Work task. Make an exact copy of the data below, leaving out every picture.

[Stored items]

━━━

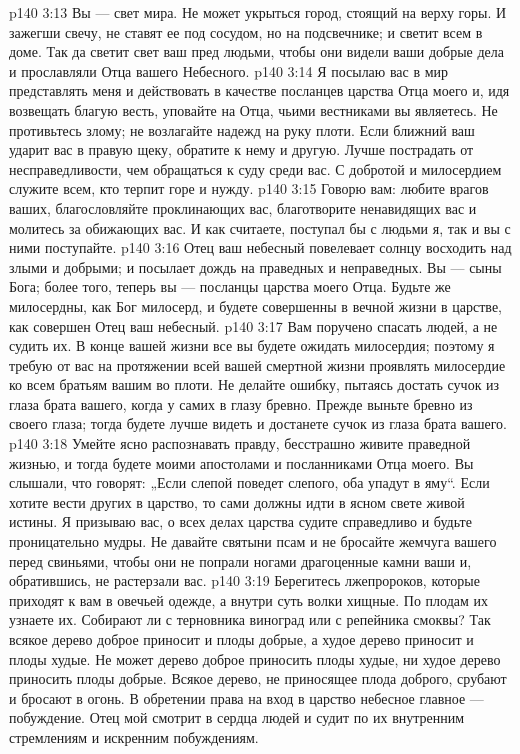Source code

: \vs p140 3:13 Вы --- свет мира. Не может укрыться город, стоящий на верху горы. И зажегши свечу, не ставят ее под сосудом, но на подсвечнике; и светит всем в доме. Так да светит свет ваш пред людьми, чтобы они видели ваши добрые дела и прославляли Отца вашего Небесного.
\vs p140 3:14 Я посылаю вас в мир представлять меня и действовать в качестве посланцев царства Отца моего и, идя возвещать благую весть, уповайте на Отца, чьими вестниками вы являетесь. Не противьтесь злому; не возлагайте надежд на руку плоти. Если ближний ваш ударит вас в правую щеку, обратите к нему и другую. Лучше пострадать от несправедливости, чем обращаться к суду среди вас. С добротой и милосердием служите всем, кто терпит горе и нужду.
\vs p140 3:15 Говорю вам: любите врагов ваших, благословляйте проклинающих вас, благотворите ненавидящих вас и молитесь за обижающих вас. И как считаете, поступал бы с людьми я, так и вы с ними поступайте.
\vs p140 3:16 Отец ваш небесный повелевает солнцу восходить над злыми и добрыми; и посылает дождь на праведных и неправедных. Вы --- сыны Бога; более того, теперь вы --- посланцы царства моего Отца. Будьте же милосердны, как Бог милосерд, и будете совершенны в вечной жизни в царстве, как совершен Отец ваш небесный.
\vs p140 3:17 Вам поручено спасать людей, а не судить их. В конце вашей жизни все вы будете ожидать милосердия; поэтому я требую от вас на протяжении всей вашей смертной жизни проявлять милосердие ко всем братьям вашим во плоти. Не делайте ошибку, пытаясь достать сучок из глаза брата вашего, когда у самих в глазу бревно. Прежде выньте бревно из своего глаза; тогда будете лучше видеть и достанете сучок из глаза брата вашего.
\vs p140 3:18 Умейте ясно распознавать правду, бесстрашно живите праведной жизнью, и тогда будете моими апостолами и посланниками Отца моего. Вы слышали, что говорят: „Если слепой поведет слепого, оба упадут в яму“. Если хотите вести других в царство, то сами должны идти в ясном свете живой истины. Я призываю вас, о всех делах царства судите справедливо и будьте проницательно мудры. Не давайте святыни псам и не бросайте жемчуга вашего перед свиньями, чтобы они не попрали ногами драгоценные камни ваши и, обратившись, не растерзали вас.
\vs p140 3:19 Берегитесь лжепророков, которые приходят к вам в овечьей одежде, а внутри суть волки хищные. По плодам их узнаете их. Собирают ли с терновника виноград или с репейника смоквы? Так всякое дерево доброе приносит и плоды добрые, а худое дерево приносит и плоды худые. Не может дерево доброе приносить плоды худые, ни худое дерево приносить плоды добрые. Всякое дерево, не приносящее плода доброго, срубают и бросают в огонь. В обретении права на вход в царство небесное главное --- побуждение. Отец мой смотрит в сердца людей и судит по их внутренним стремлениям и искренним побуждениям.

━━━

Output for this task.
Source code

: \vs p140 3:13 Вы --- свет мира. Не может укрыться город, стоящий на верху горы. И зажегши свечу, не ставят ее под сосудом, но на подсвечнике; и светит всем в доме. Так да светит свет ваш пред людьми, чтобы они видели ваши добрые дела и прославляли Отца вашего Небесного.
\vs p140 3:14 Я посылаю вас в мир представлять меня и действовать в качестве посланцев царства Отца моего и, идя возвещать благую весть, уповайте на Отца, чьими вестниками вы являетесь. Не противьтесь злому; не возлагайте надежд на руку плоти. Если ближний ваш ударит вас в правую щеку, обратите к нему и другую. Лучше пострадать от несправедливости, чем обращаться к суду среди вас. С добротой и милосердием служите всем, кто терпит горе и нужду.
\vs p140 3:15 Говорю вам: любите врагов ваших, благословляйте проклинающих вас, благотворите ненавидящих вас и молитесь за обижающих вас. И как считаете, поступал бы с людьми я, так и вы с ними поступайте.
\vs p140 3:16 Отец ваш небесный повелевает солнцу восходить над злыми и добрыми; и посылает дождь на праведных и неправедных. Вы --- сыны Бога; более того, теперь вы --- посланцы царства моего Отца. Будьте же милосердны, как Бог милосерд, и будете совершенны в вечной жизни в царстве, как совершен Отец ваш небесный.
\vs p140 3:17 Вам поручено спасать людей, а не судить их. В конце вашей жизни все вы будете ожидать милосердия; поэтому я требую от вас на протяжении всей вашей смертной жизни проявлять милосердие ко всем братьям вашим во плоти. Не делайте ошибку, пытаясь достать сучок из глаза брата вашего, когда у самих в глазу бревно. Прежде выньте бревно из своего глаза; тогда будете лучше видеть и достанете сучок из глаза брата вашего.
\vs p140 3:18 Умейте ясно распознавать правду, бесстрашно живите праведной жизнью, и тогда будете моими апостолами и посланниками Отца моего. Вы слышали, что говорят: „Если слепой поведет слепого, оба упадут в яму“. Если хотите вести других в царство, то сами должны идти в ясном свете живой истины. Я призываю вас, о всех делах царства судите справедливо и будьте проницательно мудры. Не давайте святыни псам и не бросайте жемчуга вашего перед свиньями, чтобы они не попрали ногами драгоценные камни ваши и, обратившись, не растерзали вас.
\vs p140 3:19 Берегитесь лжепророков, которые приходят к вам в овечьей одежде, а внутри суть волки хищные. По плодам их узнаете их. Собирают ли с терновника виноград или с репейника смоквы? Так всякое дерево доброе приносит и плоды добрые, а худое дерево приносит и плоды худые. Не может дерево доброе приносить плоды худые, ни худое дерево приносить плоды добрые. Всякое дерево, не приносящее плода доброго, срубают и бросают в огонь. В обретении права на вход в царство небесное главное --- побуждение. Отец мой смотрит в сердца людей и судит по их внутренним стремлениям и искренним побуждениям.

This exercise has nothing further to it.